## [ASSIGNMENT]
For every line below, restate it exactly and drop the images.

****************************************

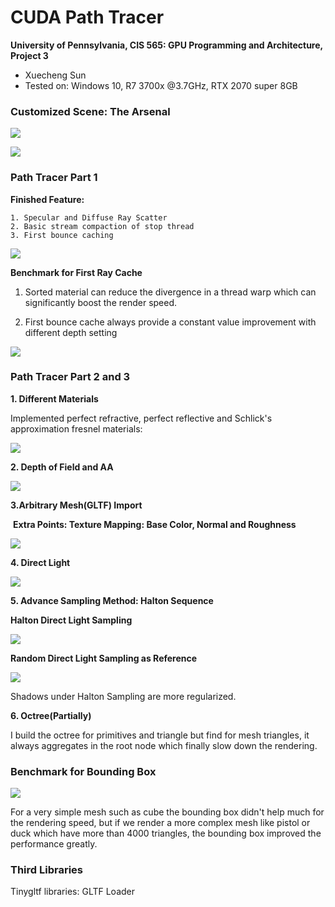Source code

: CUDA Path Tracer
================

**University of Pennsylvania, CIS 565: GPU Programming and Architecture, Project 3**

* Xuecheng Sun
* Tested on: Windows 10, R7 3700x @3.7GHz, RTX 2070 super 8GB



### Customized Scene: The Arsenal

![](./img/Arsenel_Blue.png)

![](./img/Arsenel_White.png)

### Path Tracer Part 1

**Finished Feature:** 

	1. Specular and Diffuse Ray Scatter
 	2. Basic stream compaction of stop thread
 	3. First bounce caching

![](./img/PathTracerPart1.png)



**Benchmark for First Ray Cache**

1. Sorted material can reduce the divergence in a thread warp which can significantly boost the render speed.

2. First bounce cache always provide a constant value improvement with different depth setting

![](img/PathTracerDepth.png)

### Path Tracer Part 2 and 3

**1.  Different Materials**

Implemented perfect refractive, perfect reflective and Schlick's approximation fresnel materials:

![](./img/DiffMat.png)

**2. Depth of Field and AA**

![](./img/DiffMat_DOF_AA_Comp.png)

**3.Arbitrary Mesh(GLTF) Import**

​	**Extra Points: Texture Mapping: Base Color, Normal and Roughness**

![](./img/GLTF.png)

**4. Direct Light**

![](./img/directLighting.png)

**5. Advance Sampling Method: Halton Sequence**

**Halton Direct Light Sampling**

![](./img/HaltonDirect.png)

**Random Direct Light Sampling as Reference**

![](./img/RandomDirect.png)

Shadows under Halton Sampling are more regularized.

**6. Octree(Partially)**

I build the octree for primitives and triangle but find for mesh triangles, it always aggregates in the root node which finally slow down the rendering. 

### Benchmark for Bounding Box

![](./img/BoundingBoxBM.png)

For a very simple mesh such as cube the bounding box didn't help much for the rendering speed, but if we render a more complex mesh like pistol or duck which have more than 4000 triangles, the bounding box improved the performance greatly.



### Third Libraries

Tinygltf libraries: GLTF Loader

****************************************

## [SOLUTION FOR THIS EXERCISE]
Source code

: CUDA Path Tracer
================

**University of Pennsylvania, CIS 565: GPU Programming and Architecture, Project 3**

* Xuecheng Sun
* Tested on: Windows 10, R7 3700x @3.7GHz, RTX 2070 super 8GB



### Customized Scene: The Arsenal

![](./img/Arsenel_Blue.png)

![](./img/Arsenel_White.png)

### Path Tracer Part 1

**Finished Feature:** 

	1. Specular and Diffuse Ray Scatter
 	2. Basic stream compaction of stop thread
 	3. First bounce caching

![](./img/PathTracerPart1.png)



**Benchmark for First Ray Cache**

1. Sorted material can reduce the divergence in a thread warp which can significantly boost the render speed.

2. First bounce cache always provide a constant value improvement with different depth setting

![](img/PathTracerDepth.png)

### Path Tracer Part 2 and 3

**1.  Different Materials**

Implemented perfect refractive, perfect reflective and Schlick's approximation fresnel materials:

![](./img/DiffMat.png)

**2. Depth of Field and AA**

![](./img/DiffMat_DOF_AA_Comp.png)

**3.Arbitrary Mesh(GLTF) Import**

​	**Extra Points: Texture Mapping: Base Color, Normal and Roughness**

![](./img/GLTF.png)

**4. Direct Light**

![](./img/directLighting.png)

**5. Advance Sampling Method: Halton Sequence**

**Halton Direct Light Sampling**

![](./img/HaltonDirect.png)

**Random Direct Light Sampling as Reference**

![](./img/RandomDirect.png)

Shadows under Halton Sampling are more regularized.

**6. Octree(Partially)**

I build the octree for primitives and triangle but find for mesh triangles, it always aggregates in the root node which finally slow down the rendering. 

### Benchmark for Bounding Box

![](./img/BoundingBoxBM.png)

For a very simple mesh such as cube the bounding box didn't help much for the rendering speed, but if we render a more complex mesh like pistol or duck which have more than 4000 triangles, the bounding box improved the performance greatly.



### Third Libraries

Tinygltf libraries: GLTF Loader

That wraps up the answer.